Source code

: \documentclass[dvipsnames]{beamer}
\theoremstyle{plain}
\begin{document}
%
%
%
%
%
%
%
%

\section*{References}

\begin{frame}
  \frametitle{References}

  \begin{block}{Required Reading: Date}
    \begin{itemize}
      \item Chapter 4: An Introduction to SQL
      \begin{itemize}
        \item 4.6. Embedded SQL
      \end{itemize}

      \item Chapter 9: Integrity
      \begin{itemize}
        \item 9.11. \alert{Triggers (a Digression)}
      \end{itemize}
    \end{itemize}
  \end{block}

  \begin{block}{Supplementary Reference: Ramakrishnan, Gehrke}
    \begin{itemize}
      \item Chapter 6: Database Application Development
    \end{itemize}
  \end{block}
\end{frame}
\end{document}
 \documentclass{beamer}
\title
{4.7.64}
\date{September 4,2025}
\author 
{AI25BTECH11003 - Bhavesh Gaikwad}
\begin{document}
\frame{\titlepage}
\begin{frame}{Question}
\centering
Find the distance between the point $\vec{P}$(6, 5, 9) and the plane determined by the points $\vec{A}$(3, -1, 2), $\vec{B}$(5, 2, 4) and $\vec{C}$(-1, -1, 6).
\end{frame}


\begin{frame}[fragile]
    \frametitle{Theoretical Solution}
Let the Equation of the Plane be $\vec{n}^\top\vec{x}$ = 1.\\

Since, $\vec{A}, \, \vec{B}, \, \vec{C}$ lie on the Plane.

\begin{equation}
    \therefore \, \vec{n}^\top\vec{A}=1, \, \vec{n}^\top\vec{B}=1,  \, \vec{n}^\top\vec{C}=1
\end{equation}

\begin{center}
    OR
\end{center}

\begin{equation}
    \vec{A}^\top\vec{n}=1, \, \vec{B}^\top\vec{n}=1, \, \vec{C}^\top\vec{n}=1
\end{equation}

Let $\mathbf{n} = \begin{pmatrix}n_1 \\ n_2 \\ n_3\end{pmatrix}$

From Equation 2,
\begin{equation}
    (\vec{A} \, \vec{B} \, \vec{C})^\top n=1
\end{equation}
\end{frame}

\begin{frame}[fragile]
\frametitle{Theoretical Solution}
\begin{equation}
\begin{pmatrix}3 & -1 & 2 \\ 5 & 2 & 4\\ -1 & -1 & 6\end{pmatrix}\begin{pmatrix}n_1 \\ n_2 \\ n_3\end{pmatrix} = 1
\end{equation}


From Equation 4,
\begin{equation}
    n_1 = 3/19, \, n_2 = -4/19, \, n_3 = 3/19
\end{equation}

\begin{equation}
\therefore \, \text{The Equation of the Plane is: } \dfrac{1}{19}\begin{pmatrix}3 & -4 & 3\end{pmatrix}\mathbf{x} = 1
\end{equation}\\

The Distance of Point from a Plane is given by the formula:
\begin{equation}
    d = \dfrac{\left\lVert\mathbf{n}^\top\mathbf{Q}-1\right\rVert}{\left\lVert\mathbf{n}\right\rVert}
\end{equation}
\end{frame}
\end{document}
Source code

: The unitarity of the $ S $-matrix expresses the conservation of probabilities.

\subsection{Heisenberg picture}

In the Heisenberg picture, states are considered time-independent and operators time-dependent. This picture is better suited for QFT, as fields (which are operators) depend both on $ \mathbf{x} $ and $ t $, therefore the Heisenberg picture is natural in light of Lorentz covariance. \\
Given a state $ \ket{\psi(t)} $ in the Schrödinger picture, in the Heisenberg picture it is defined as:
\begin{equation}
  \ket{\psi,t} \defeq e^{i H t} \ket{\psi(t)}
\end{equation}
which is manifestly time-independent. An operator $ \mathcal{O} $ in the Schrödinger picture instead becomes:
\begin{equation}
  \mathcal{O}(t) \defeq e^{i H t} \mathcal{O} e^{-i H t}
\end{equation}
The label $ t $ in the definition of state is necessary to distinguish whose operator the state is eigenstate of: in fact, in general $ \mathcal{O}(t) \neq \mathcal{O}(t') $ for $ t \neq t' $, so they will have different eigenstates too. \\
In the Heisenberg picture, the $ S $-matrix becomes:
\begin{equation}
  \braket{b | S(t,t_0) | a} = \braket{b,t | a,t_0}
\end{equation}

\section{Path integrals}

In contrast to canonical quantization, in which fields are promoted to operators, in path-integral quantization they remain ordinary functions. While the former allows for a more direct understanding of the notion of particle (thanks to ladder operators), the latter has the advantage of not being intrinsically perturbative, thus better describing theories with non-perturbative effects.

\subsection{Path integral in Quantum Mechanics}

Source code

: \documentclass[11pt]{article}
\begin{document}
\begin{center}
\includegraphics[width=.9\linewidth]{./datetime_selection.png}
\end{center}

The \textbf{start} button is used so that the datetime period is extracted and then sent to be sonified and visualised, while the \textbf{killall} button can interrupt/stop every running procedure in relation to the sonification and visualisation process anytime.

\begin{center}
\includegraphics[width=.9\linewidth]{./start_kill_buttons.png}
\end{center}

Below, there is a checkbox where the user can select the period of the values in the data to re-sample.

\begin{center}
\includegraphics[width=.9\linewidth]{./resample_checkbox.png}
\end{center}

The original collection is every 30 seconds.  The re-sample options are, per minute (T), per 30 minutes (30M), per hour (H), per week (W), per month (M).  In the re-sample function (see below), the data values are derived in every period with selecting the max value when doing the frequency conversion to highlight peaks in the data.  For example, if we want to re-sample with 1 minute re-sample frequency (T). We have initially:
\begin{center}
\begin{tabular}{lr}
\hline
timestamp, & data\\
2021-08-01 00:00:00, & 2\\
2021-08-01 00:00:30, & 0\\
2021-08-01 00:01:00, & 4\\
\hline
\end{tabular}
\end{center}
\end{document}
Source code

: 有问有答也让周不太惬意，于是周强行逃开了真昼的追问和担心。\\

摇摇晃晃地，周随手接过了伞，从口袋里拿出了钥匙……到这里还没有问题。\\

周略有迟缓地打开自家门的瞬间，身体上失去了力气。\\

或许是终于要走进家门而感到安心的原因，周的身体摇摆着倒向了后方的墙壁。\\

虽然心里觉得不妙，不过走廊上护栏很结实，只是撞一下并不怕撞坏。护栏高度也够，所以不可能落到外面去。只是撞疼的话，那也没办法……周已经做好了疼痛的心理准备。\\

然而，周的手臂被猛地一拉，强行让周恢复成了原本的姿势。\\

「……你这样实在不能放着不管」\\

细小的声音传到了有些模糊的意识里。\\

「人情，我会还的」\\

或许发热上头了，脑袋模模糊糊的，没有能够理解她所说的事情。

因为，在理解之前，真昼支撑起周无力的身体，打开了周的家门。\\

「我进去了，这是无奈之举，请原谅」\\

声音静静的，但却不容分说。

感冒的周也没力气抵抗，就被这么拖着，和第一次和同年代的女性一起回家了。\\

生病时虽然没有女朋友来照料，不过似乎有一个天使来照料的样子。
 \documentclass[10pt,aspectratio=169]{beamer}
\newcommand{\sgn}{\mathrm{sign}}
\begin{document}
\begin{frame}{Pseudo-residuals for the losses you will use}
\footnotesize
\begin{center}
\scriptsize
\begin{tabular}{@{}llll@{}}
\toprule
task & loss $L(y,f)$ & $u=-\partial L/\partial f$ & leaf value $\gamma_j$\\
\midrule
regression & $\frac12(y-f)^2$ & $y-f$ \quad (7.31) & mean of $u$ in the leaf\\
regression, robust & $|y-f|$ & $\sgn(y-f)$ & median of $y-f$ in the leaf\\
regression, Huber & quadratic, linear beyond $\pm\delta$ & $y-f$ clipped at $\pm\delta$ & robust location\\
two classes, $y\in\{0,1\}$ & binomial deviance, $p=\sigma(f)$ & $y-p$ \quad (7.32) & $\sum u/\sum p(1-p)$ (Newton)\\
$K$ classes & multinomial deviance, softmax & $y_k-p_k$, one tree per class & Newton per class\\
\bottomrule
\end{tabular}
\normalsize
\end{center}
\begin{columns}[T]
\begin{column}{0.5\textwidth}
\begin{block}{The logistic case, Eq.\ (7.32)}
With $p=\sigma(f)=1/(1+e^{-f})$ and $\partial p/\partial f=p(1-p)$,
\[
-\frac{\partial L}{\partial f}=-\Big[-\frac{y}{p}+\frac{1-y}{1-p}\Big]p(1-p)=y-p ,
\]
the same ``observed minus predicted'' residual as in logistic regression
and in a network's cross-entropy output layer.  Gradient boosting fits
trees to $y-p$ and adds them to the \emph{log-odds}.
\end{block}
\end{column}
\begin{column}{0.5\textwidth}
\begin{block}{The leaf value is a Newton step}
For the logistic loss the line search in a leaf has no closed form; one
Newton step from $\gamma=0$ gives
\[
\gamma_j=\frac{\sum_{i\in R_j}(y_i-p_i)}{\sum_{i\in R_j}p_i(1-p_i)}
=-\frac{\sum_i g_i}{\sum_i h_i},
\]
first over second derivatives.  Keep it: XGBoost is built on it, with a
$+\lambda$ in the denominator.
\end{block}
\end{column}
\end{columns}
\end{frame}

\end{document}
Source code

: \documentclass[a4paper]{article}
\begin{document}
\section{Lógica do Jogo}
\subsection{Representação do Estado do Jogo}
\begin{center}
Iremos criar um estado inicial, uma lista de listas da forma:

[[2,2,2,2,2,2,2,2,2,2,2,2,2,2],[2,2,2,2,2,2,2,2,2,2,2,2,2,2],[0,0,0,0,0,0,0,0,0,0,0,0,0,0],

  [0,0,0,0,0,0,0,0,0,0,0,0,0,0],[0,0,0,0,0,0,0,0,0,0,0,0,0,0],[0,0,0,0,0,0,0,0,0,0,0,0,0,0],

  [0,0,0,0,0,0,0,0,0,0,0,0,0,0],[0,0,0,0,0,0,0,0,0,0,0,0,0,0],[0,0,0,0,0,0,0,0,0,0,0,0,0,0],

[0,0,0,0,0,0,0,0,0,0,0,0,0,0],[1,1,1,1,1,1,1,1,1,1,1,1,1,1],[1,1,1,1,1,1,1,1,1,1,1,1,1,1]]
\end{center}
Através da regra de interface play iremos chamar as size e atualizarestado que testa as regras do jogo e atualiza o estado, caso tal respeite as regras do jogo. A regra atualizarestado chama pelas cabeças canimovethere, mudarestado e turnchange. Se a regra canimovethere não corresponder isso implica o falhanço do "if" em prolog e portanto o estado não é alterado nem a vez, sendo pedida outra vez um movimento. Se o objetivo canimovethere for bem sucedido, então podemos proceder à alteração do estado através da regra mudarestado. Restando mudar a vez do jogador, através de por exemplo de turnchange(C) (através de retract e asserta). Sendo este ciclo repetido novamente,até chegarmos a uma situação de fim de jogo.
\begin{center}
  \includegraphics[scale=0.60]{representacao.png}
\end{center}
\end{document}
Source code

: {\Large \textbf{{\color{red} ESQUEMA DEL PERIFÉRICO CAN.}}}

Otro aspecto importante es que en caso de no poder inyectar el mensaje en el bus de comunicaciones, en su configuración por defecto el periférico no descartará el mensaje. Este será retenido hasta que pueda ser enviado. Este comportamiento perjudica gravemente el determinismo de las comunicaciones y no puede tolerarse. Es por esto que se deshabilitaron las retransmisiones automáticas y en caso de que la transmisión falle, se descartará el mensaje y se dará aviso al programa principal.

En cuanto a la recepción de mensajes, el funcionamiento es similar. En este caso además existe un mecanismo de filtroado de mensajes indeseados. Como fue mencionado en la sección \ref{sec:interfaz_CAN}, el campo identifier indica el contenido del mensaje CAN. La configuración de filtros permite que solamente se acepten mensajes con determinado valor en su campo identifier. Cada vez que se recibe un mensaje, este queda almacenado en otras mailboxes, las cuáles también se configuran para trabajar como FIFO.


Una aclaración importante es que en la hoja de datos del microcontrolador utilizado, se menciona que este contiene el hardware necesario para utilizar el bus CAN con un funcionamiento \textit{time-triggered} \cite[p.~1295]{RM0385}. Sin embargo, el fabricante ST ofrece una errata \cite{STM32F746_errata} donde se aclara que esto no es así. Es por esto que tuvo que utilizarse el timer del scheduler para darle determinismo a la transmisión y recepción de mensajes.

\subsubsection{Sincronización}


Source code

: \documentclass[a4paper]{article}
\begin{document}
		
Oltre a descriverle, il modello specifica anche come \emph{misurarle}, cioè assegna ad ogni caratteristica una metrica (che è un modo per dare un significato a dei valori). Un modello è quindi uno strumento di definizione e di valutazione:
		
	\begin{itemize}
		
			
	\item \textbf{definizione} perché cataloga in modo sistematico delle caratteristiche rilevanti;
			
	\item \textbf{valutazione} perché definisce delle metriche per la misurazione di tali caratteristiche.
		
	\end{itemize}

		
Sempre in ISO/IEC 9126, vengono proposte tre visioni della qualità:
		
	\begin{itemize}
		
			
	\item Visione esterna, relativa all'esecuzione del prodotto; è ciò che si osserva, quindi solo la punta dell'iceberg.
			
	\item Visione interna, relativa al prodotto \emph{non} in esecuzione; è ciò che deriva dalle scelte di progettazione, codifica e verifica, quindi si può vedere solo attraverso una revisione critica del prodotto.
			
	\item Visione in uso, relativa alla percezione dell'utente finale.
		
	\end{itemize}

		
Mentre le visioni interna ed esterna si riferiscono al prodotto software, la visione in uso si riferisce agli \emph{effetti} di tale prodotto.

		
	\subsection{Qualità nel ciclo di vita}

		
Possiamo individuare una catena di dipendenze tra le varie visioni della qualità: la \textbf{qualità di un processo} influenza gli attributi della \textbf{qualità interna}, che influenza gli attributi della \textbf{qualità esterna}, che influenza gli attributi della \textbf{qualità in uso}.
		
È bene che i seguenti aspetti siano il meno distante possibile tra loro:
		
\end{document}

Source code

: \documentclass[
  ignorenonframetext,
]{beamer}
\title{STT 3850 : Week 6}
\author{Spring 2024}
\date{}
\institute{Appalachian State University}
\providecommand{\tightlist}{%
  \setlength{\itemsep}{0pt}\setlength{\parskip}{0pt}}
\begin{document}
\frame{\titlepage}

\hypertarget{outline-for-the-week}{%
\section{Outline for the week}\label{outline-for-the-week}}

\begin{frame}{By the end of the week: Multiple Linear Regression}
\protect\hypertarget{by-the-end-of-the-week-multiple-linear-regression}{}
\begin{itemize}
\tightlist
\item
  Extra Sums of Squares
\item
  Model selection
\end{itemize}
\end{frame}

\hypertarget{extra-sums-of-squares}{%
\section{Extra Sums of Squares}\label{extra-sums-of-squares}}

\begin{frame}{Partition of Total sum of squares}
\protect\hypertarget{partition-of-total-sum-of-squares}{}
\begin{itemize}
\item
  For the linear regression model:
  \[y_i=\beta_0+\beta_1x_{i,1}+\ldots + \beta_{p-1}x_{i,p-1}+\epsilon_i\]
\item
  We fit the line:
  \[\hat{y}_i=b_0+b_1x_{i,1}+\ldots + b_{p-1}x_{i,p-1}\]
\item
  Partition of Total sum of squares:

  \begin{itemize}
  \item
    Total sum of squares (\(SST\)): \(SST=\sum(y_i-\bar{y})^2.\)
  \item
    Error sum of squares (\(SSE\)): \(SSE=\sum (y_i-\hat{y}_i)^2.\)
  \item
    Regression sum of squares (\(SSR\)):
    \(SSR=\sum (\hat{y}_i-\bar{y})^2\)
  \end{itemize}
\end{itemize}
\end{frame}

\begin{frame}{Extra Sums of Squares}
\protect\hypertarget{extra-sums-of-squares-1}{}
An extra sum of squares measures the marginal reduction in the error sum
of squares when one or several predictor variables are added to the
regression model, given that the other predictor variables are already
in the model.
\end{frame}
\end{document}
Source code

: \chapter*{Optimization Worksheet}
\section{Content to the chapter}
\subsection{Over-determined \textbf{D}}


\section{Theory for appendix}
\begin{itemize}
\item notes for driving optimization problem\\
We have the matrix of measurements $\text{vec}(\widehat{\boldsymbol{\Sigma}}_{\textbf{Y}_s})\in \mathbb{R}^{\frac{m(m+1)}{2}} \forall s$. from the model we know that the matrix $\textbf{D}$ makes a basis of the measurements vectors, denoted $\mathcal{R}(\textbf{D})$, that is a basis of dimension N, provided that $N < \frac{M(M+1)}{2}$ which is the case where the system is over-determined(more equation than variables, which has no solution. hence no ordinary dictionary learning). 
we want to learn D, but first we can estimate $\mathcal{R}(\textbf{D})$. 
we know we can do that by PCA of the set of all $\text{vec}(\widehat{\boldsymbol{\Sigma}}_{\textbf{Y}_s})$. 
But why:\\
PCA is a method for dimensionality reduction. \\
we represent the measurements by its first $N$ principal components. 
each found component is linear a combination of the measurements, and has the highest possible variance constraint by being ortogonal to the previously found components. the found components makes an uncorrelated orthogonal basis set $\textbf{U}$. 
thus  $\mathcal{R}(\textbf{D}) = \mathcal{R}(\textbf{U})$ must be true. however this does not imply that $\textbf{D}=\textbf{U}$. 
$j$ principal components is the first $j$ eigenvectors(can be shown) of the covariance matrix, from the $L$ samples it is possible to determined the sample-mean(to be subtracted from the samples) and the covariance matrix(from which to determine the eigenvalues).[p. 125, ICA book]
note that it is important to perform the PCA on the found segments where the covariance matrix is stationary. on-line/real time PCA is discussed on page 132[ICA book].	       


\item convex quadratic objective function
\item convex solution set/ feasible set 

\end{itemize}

WHAT YOU SHOULD DO
The entries above hold the needed span. Transcribe exactly the lines from the one with "An extra sum" to the one with "we want to learn", both included.

EXERCISE OUTPUT
An extra sum of squares measures the marginal reduction in the error sum
of squares when one or several predictor variables are added to the
regression model, given that the other predictor variables are already
in the model.
\end{frame}
\end{document}
Source code

: \chapter*{Optimization Worksheet}
\section{Content to the chapter}
\subsection{Over-determined \textbf{D}}


\section{Theory for appendix}
\begin{itemize}
\item notes for driving optimization problem\\
We have the matrix of measurements $\text{vec}(\widehat{\boldsymbol{\Sigma}}_{\textbf{Y}_s})\in \mathbb{R}^{\frac{m(m+1)}{2}} \forall s$. from the model we know that the matrix $\textbf{D}$ makes a basis of the measurements vectors, denoted $\mathcal{R}(\textbf{D})$, that is a basis of dimension N, provided that $N < \frac{M(M+1)}{2}$ which is the case where the system is over-determined(more equation than variables, which has no solution. hence no ordinary dictionary learning). 
we want to learn D, but first we can estimate $\mathcal{R}(\textbf{D})$. 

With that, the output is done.